Bob Brooks

Bob Brooks (26 December 1927 – September 2012[1]) was an American film director, photographer and advertising creative.[2] He created numerous advertising campaigns, directed several thousand TV commercials in the UK, US and Europe, and directed two feature films. Brooks was a founding partner of BFCS, an influential British film production company, and one of the founders of Design and Art Direction (D&AD). He was acclaimed within his lifetime, with numerous international awards. He was also known for a quick temper.[3]

Bob Brooks
Born
Bob Brooks

(1927-12-26)December 26, 1927
DiedSeptember 2012 (aged 85)
OccupationFilm director, photographer

Early life

After graduating Penn State University in 1950, Brooks arrived in New York in 1953 as an Efficiency Expert for the US Government. He soon realized that this was not his life’s work and he competed for and was awarded a scholarship at Cooper Union School of Art, one of the last bastions of the Bauhaus design tradition.

In 1955 Brooks started Cooper Union night classes and at the same time he was hired by Ogilvy and Mather, as the low man in the art department… the matte boy.
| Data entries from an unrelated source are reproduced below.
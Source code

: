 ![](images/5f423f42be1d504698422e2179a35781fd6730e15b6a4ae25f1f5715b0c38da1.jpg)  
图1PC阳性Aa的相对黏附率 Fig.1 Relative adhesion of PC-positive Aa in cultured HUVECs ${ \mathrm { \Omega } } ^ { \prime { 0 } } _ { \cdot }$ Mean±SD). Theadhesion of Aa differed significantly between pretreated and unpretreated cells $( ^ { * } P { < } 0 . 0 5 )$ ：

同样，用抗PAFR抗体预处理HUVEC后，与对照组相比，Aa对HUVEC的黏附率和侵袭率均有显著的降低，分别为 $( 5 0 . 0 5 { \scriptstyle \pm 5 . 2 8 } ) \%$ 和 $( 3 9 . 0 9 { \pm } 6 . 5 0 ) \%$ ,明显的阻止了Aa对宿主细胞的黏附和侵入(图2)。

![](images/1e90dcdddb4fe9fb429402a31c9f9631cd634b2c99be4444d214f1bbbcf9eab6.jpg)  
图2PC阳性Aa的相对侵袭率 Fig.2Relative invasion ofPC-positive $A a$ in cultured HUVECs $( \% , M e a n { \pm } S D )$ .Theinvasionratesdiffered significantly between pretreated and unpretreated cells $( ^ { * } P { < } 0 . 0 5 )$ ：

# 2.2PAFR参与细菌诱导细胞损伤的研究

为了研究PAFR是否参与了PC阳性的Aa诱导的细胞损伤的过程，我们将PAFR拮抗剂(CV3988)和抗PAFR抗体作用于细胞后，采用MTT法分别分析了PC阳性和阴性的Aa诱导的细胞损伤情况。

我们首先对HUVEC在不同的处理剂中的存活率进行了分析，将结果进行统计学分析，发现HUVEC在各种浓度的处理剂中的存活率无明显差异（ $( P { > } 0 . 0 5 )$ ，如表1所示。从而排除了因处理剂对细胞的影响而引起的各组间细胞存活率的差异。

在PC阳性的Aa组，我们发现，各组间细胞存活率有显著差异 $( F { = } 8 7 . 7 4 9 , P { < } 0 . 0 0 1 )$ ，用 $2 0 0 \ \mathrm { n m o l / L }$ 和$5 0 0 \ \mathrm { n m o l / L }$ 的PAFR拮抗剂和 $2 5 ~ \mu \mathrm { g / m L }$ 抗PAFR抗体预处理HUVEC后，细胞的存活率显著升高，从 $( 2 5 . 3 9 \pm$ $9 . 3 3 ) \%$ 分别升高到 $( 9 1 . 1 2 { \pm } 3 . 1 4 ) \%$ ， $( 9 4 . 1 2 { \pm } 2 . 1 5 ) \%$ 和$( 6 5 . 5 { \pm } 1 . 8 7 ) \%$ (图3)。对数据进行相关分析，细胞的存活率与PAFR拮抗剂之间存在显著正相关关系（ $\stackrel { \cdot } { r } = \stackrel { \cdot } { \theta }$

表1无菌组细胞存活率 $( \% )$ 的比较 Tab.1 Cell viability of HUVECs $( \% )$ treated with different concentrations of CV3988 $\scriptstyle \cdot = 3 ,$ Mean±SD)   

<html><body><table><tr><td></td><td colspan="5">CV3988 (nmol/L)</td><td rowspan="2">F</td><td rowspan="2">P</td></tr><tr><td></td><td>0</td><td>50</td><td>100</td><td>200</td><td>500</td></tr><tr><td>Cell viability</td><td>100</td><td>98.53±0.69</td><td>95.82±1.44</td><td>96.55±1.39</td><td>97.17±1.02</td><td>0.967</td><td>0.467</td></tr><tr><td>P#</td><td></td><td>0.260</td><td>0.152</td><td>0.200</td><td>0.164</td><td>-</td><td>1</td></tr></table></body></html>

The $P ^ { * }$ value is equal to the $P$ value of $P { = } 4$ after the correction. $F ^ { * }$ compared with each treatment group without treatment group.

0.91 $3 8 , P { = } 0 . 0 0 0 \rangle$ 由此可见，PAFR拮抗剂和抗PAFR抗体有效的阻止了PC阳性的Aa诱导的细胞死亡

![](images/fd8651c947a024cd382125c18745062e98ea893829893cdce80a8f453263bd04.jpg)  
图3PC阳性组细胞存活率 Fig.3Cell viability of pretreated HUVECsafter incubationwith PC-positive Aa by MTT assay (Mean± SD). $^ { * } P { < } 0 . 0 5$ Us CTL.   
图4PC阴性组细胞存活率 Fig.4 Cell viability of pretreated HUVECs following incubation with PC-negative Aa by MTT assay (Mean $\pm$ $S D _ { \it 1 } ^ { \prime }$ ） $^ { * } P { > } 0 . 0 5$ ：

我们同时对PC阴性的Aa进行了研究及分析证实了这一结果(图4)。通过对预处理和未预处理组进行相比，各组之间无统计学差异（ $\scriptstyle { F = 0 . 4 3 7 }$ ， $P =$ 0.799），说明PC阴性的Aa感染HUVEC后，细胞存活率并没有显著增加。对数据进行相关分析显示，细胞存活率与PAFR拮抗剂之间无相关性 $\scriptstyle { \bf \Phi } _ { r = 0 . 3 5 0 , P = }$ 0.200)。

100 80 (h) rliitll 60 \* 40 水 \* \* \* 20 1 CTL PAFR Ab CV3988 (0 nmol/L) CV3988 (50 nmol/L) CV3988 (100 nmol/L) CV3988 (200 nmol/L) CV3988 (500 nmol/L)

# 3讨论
At that time David Ogilvy was still actively writing. "It was a very exciting place, with Ogilvy's style representing (along with Doyle Dane Bernbach) the very essence of fifties advertising." In that job, he said he learned all the principles of advertising photography, typography and layout.[4]

In 1957 Brooks joined Benton & Bowles (B&B), as an art director on a small proprietary drug account. B&B had just launched Crest fluoride toothpaste and after a short burst its market share began to drop rapidly and Procter & Gamble, one of B&B's major clients, put heavy pressure on the agency to save the product. The situation was so serious that the entire creative staff was asked to find a new campaign idea, and it was Brooks who found it.[5][6]

Going against the current photographic trend, Brooks hired the famous illustrator Norman Rockwell, to draw a series of children holding up a dental report stating that there were no new cavities and a headline that said "Look Mom, No Cavities!" The product recovered its market share and gained much more; the phrase and the ads became icons of the late 1950s and Brooks rose swiftly to Creative Group Head.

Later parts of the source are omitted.